I think we are crazy divisive as humans. Let me correct that statement – I don’t think that, I KNOW that. We assume the worst of others while expecting others to assume the best of us. As Believers, honestly, we don’t have license to operate that way. We don’t have license to assume the worst and allow division and bitterness to invade the church. We don’t. If you study the Word, that junk is absolutely not tolerated. My former Pastor preached on this a few months ago. He preached on the nature of God to forgive. He talked about the bondage that ties us up when we deny forgiveness to another Believer. He talked about the continuous nature of forgiveness – that it is work, but it is worthy work and only when we work at it do we achieve freedom. He is a fisherman – his entire family is – so he did this illustration of forgiveness as a line. You forgive, then you go down the line and there is a knot or a kink in the line. So you have a choice, you can stop there and get stuck, or you can forgive again and untie that knot and continue to travel down the line. And sometimes the knots are close together, and you have to stop and choose to forgive every time the offense replays in the theatre of your mind. But you do it – because you must be free – and because you don’t want to stop growing and stop healing. Because the nature of our Saviour is to forgive. And the comforting thing he has found, is that as you grow and as you progress, the distance between knots grows. We begin to walk in forgiveness.
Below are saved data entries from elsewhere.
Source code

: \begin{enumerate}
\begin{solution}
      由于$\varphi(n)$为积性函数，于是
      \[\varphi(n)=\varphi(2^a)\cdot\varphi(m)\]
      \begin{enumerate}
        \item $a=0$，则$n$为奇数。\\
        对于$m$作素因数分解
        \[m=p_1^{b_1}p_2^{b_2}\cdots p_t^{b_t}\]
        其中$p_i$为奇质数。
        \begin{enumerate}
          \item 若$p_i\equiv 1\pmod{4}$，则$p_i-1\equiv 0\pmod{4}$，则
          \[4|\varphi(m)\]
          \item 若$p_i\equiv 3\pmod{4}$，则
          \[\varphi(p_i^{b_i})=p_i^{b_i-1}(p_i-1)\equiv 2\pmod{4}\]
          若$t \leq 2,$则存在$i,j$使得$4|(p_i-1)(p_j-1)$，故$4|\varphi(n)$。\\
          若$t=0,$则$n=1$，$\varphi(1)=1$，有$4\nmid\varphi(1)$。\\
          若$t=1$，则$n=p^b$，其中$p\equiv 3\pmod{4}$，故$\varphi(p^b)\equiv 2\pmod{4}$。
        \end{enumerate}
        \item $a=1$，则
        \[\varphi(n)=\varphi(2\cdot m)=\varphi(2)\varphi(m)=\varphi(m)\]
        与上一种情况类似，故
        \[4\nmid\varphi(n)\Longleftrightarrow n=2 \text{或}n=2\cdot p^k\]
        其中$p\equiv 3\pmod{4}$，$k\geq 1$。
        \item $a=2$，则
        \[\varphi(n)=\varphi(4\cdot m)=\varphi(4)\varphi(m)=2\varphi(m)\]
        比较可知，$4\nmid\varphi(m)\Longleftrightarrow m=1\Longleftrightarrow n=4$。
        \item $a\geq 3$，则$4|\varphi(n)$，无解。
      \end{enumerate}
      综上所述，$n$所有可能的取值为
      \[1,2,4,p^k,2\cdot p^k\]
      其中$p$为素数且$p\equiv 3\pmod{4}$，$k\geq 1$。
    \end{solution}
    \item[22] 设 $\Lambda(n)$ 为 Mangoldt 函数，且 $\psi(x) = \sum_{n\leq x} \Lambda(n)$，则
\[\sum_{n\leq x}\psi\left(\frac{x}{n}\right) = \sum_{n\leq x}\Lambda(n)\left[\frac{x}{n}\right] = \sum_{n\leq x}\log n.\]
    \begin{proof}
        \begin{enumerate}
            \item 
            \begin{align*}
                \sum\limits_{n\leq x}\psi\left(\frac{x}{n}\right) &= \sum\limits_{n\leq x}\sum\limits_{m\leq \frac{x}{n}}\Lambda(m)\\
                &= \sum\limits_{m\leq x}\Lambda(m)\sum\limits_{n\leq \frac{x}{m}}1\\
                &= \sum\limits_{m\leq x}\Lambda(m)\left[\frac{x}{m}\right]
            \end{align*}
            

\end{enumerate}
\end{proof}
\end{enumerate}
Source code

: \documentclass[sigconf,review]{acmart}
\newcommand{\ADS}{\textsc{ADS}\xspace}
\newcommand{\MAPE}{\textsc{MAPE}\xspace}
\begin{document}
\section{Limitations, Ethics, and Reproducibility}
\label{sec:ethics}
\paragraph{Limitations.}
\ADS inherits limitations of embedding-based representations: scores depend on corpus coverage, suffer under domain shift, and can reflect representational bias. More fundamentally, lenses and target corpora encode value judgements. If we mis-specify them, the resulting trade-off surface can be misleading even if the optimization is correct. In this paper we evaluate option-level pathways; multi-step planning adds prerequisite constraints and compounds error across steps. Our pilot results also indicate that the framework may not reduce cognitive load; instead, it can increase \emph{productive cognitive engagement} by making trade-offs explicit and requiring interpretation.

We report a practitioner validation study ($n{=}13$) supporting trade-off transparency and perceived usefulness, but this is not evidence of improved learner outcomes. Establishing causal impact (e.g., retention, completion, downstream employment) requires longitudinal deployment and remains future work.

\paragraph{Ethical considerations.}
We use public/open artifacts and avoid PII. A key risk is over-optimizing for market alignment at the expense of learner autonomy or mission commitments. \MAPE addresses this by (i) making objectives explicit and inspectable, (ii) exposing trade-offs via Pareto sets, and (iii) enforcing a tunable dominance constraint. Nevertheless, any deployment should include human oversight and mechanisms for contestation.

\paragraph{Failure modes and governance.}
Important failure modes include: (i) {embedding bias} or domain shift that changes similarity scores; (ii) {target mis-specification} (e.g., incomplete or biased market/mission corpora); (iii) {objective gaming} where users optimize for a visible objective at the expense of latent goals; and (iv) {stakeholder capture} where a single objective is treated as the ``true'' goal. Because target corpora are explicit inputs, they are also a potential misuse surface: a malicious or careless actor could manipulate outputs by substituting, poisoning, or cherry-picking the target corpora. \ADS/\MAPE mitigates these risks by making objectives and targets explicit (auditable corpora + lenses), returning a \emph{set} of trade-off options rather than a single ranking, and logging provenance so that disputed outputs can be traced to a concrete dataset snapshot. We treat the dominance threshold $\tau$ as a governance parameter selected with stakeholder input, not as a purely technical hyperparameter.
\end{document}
All of that struck me – it was such great truth. And let me tell you, I have watched this man walk this walk of forgiveness. I read Isaiah 61 “provide for those who grieve in Zion— to bestow on them a crown of beauty instead of ashes, the oil of gladness instead of mourning, and a garment of praise instead of a spirit of despair. They will be called oaks of righteousness, a planting of the LORD for the display of his splendor” and it reminds me of what I have seen God do.
I can relate to this knot concept. There are people who have hurt me and Justin. (And by the way – isn’t it often harder to forgive someone who has hurt a member of your family than someone who has hurt you? That is where the truth of God smacks up against our human nature to protect the ones we love, but the Bible doesn’t give license even in that situation to live in unforgiveness. The command is absolute. Seventy times seven.) Sometimes it seems like I “forgive them” often – really often. And sometimes the remembrance of the offense is so strong and plays in my head and I have to fight it off and choose to let it go. It is difficult. But when I do it – I do experience freedom. And when I don’t, the replays get stronger and sometimes I can live in anger and grit my teeth for a couple of days before I realize what’s going on in my head and I again commit to forgive. But like Pastor’s experience, the times between the replay and the anger and the feelings of retaliation slowly get farther and farther away until I seldom think about the offense. I think that is our human version of forgiveness. We can never forget, but we can choose to forgive.
So today, do you want to join me in untying the knots that bind us in unforgiveness? We need to release all hurt and anger and bitterness – because all those things do is reside in us and poison our ability to feel joy and peace. And according to Ephesians 6:12, our enemy is never our brother, so we have no choice to hold onto unforgiveness against a fellow Believer in Christ. We might as well release it and choose to walk in unity, realizing that our battle is against the forces of darkness in this world.